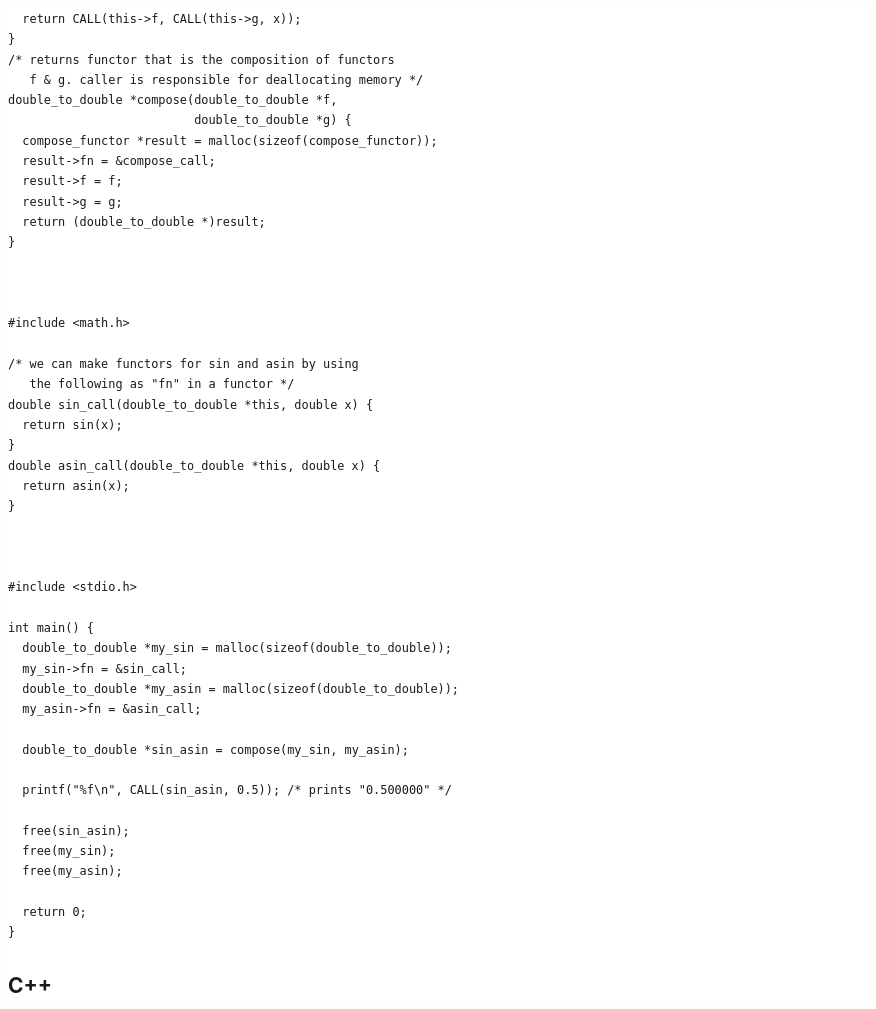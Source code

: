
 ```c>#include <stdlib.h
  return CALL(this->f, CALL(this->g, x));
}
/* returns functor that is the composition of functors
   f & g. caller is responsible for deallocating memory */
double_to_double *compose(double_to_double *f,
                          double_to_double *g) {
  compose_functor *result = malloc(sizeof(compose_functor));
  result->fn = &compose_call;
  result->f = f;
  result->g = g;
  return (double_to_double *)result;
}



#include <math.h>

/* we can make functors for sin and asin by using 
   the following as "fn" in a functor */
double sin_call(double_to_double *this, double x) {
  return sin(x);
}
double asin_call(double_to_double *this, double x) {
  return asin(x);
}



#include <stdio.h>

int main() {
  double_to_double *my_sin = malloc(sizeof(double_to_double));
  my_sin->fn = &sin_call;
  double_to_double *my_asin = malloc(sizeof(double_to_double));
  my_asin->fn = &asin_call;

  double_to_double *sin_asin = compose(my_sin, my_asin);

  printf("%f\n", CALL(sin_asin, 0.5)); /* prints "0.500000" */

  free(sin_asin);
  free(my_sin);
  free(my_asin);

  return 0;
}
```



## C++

WORK TO COMPLETE
Each line that includes the string "functors" should be copied from the data.

ANSWER TO THE EXERCISE
/* returns functor that is the composition of functors
/* we can make functors for sin and asin by using 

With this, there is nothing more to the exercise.